> **Your goal**: Would it be possible to copy exactly the lines from the one containing "- Base List" to the end of the entries, including both and nothing else?

━━━━━ Entries supplied

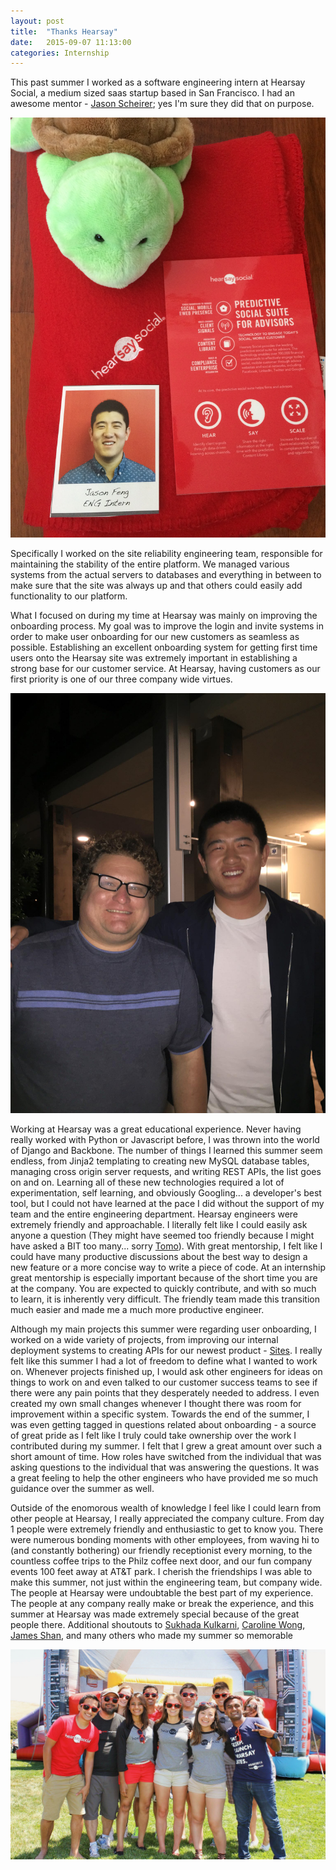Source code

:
 ```yaml
---
layout: post
title:  "Thanks Hearsay"
date:   2015-09-07 11:13:00
categories: Internship
---
```


This past summer I worked as a software engineering intern at Hearsay Social, a medium sized saas startup based in San Francisco. I had an awesome mentor - [Jason Scheirer](https://twitter.com/jasonscheirer); yes I'm sure they did that on purpose.

![Hearsay](/assets/img/hearsay-blog-post/hearsay.jpg)

Specifically I worked on the site reliability engineering team, responsible for maintaining the stability of the entire platform. We managed various systems from the actual servers to databases and everything in between to make sure that the site was always up and that others could easily add functionality to our platform.

What I focused on during my time at Hearsay was mainly on improving the onboarding process. My goal was to improve the login and invite systems in order to make user onboarding for our new customers as seamless as possible. Establishing an excellent onboarding system for getting first time users onto the Hearsay site was extremely important in establishing a strong base for our customer service. At Hearsay, having customers as our first priority is one of our three company wide virtues.

![Hearsay](/assets/img/hearsay-blog-post/mentor.jpg)

Working at Hearsay was a great educational experience. Never having really worked with Python or Javascript before, I was thrown into the world of Django and Backbone. The number of things I learned this summer seem endless, from Jinja2 templating to creating new MySQL database tables, managing cross origin server requests, and writing REST APIs, the list goes on and on. Learning all of these new technologies required a lot of experimentation, self learning, and obviously Googling... a developer's best tool, but I could not have learned at the pace I did without the support of my team and the entire engineering department. Hearsay engineers were extremely friendly and approachable. I literally felt like I could easily ask anyone a question (They might have seemed too friendly because I might have asked a BIT too many... sorry [Tomo](
https://www.linkedin.com/in/tomo-otsuka-3542994)). With great mentorship, I felt like I could have many productive discussions about the best way to design a new feature or a more concise way to write a piece of code. At an internship great mentorship is especially important because of the short time you are at the company. You are expected to quickly contribute, and with so much to learn, it is inherently very difficult. The friendly team made this transition much easier and made me a much more productive engineer.

 Although my main projects this summer were regarding user onboarding, I worked on a wide variety of projects, from improving our internal deployment systems to creating APIs for our newest product - [Sites](http://hearsaysocial.com/product/hearsay-sites/). I really felt like this summer I had a lot of freedom to define what I wanted to work on. Whenever projects finished up, I would ask other engineers for ideas on things to work on and even talked to our customer success teams to see if there were any pain points that they desperately needed to address. I even created my own small changes whenever I thought there was room for improvement within a specific system. Towards the end of the summer, I was even getting tagged in questions related about onboarding - a source of great pride as I felt like I truly could take ownership over the work I contributed during my summer. I felt that I grew a great amount over such a short amount of time. How roles have switched from the individual that was asking questions to the individual that was answering the questions. It was a great feeling to help the other engineers who have provided me so much guidance over the summer as well.

 Outside of the enomorous wealth of knowledge I feel like I could learn from other people at Hearsay, I really appreciated the company culture. From day 1 people were extremely friendly and enthusiastic to get to know you. There were numerous bonding moments with other employees, from waving hi to (and constantly bothering) our friendly receptionist every morning, to the countless coffee trips to the Philz coffee next door, and our fun company events 100 feet away at AT&T park. I cherish the friendships I was able to make this summer, not just within the engineering team, but company wide. The people at Hearsay were undoubtable the best part of my experience. The people at any company really make or break the experience, and this summer at Hearsay was made extremely special because of the great people there. Additional shoutouts to [Sukhada Kulkarni](http://www.sukhadakulkarni.com/), [Caroline Wong](https://www.instagram.com/carowong5/), [James Shan](https://www.instagram.com/jizzlehshizzle/), and many others who made my summer so memorable

 ![Hearsay](/assets/img/hearsay-blog-post/interns.jpg)
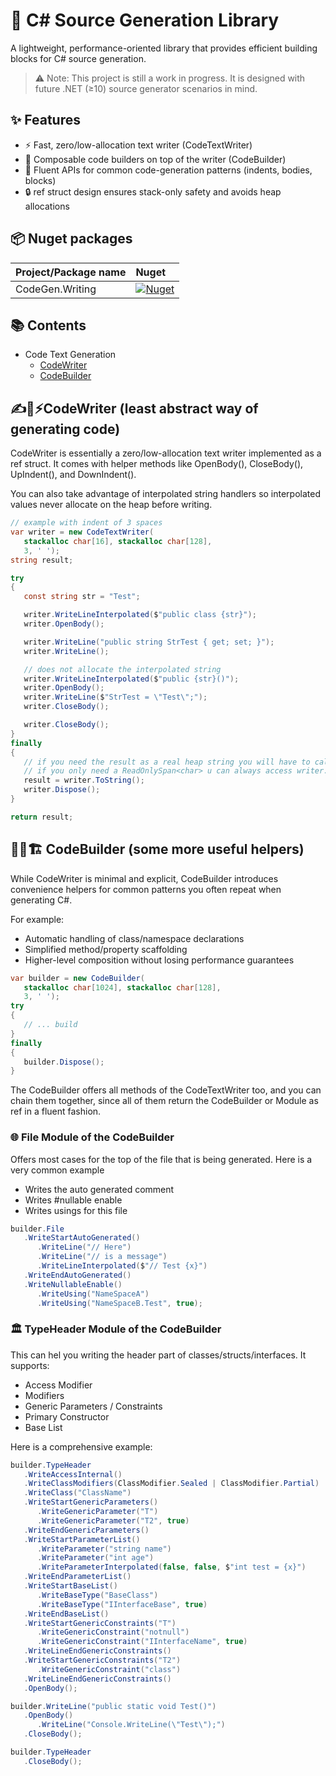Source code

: 
# 📝 C# Source Generation Library

A lightweight, performance-oriented library that provides efficient building blocks for C# source generation.

> ⚠️ Note: This project is still a work in progress. It is designed with future .NET (≥10) source generator scenarios in mind.

## ✨ Features

- ⚡ Fast, zero/low-allocation text writer (CodeTextWriter)
- 🧱 Composable code builders on top of the writer (CodeBuilder)
- 📝 Fluent APIs for common code-generation patterns (indents, bodies, blocks)
- 🔒 ref struct design ensures stack-only safety and avoids heap allocations

## 📦 Nuget packages

| Project/Package name | Nuget                |
| :-------- | :------------------------- |
| CodeGen.Writing | [![Nuget](https://img.shields.io/badge/nuget-0A66C2?style=for-the-badge&logo=nuget&logoColor=white)](https://www.nuget.org/packages/CodeGen.Writing) |

## 📚 Contents 

- Code Text Generation
   - [CodeWriter](#CodeWriter-least-abstract-way-of-generating-code)
   - [CodeBuilder](#CodeBuilder-some-more-useful-helpers)

## ✍️📝⚡CodeWriter (least abstract way of generating code)

CodeWriter is essentially a zero/low-allocation text writer implemented as a ref struct.
It comes with helper methods like OpenBody(), CloseBody(), UpIndent(), and DownIndent().

You can also take advantage of interpolated string handlers so interpolated values never allocate on the heap before writing.
```C#
// example with indent of 3 spaces
var writer = new CodeTextWriter(
   stackalloc char[16], stackalloc char[128],
   3, ' ');
string result;

try
{
   const string str = "Test";

   writer.WriteLineInterpolated($"public class {str}");
   writer.OpenBody();

   writer.WriteLine("public string StrTest { get; set; }");
   writer.WriteLine();

   // does not allocate the interpolated string
   writer.WriteLineInterpolated($"public {str}()");
   writer.OpenBody();
   writer.WriteLine($"StrTest = \"Test\";");
   writer.CloseBody();

   writer.CloseBody();
}
finally
{
   // if you need the result as a real heap string you will have to call ToString
   // if you only need a ReadOnlySpan<char> u can always access writer.WrittenSpan
   result = writer.ToString();
   writer.Dispose();
}

return result;
```

## 🧱🔧🏗️ CodeBuilder (some more useful helpers)
While CodeWriter is minimal and explicit, CodeBuilder introduces convenience helpers for common patterns you often repeat when generating C#.

For example:

- Automatic handling of class/namespace declarations
- Simplified method/property scaffolding
- Higher-level composition without losing performance guarantees

```C#
var builder = new CodeBuilder(
   stackalloc char[1024], stackalloc char[128],
   3, ' ');
try 
{
   // ... build
}
finally 
{
   builder.Dispose();
}
```
The CodeBuilder offers all methods of the CodeTextWriter too, and you can chain them together, since all of them return the CodeBuilder or Module as ref in a fluent fashion.

### 🌐 File Module of the CodeBuilder
Offers most cases for the top of the file that is being generated. Here is a very common example
- Writes the auto generated comment
- Writes #nullable enable
- Writes usings for this file

```C#
builder.File
   .WriteStartAutoGenerated()
      .WriteLine("// Here")
      .WriteLine("// is a message")
      .WriteLineInterpolated($"// Test {x}")
   .WriteEndAutoGenerated()
   .WriteNullableEnable()
      .WriteUsing("NameSpaceA")
      .WriteUsing("NameSpaceB.Test", true);
```

### 🏛️ TypeHeader Module of the CodeBuilder
This can hel you writing the header part of classes/structs/interfaces. It supports:
- Access Modifier
- Modifiers
- Generic Parameters / Constraints
- Primary Constructor
- Base List

Here is a comprehensive example:
```C#
builder.TypeHeader
   .WriteAccessInternal()
   .WriteClassModifiers(ClassModifier.Sealed | ClassModifier.Partial)
   .WriteClass("ClassName")
   .WriteStartGenericParameters()
      .WriteGenericParameter("T")
      .WriteGenericParameter("T2", true)
   .WriteEndGenericParameters()
   .WriteStartParameterList()
      .WriteParameter("string name")
      .WriteParameter("int age")
      .WriteParameterInterpolated(false, false, $"int test = {x}")
   .WriteEndParameterList()
   .WriteStartBaseList()
      .WriteBaseType("BaseClass")
      .WriteBaseType("IInterfaceBase", true)
   .WriteEndBaseList()
   .WriteStartGenericConstraints("T")
      .WriteGenericConstraint("notnull")
      .WriteGenericConstraint("IInterfaceName", true)
   .WriteLineEndGenericConstraints()
   .WriteStartGenericConstraints("T2")
      .WriteGenericConstraint("class")
   .WriteLineEndGenericConstraints()
   .OpenBody();

builder.WriteLine("public static void Test()")
   .OpenBody()
      .WriteLine("Console.WriteLine(\"Test\");")
   .CloseBody();

builder.TypeHeader
   .CloseBody();
```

━━━━━━━━━━

> **Response area**:
- Base List

Here is a comprehensive example:
```C#
builder.TypeHeader
   .WriteAccessInternal()
   .WriteClassModifiers(ClassModifier.Sealed | ClassModifier.Partial)
   .WriteClass("ClassName")
   .WriteStartGenericParameters()
      .WriteGenericParameter("T")
      .WriteGenericParameter("T2", true)
   .WriteEndGenericParameters()
   .WriteStartParameterList()
      .WriteParameter("string name")
      .WriteParameter("int age")
      .WriteParameterInterpolated(false, false, $"int test = {x}")
   .WriteEndParameterList()
   .WriteStartBaseList()
      .WriteBaseType("BaseClass")
      .WriteBaseType("IInterfaceBase", true)
   .WriteEndBaseList()
   .WriteStartGenericConstraints("T")
      .WriteGenericConstraint("notnull")
      .WriteGenericConstraint("IInterfaceName", true)
   .WriteLineEndGenericConstraints()
   .WriteStartGenericConstraints("T2")
      .WriteGenericConstraint("class")
   .WriteLineEndGenericConstraints()
   .OpenBody();

builder.WriteLine("public static void Test()")
   .OpenBody()
      .WriteLine("Console.WriteLine(\"Test\");")
   .CloseBody();

builder.TypeHeader
   .CloseBody();
```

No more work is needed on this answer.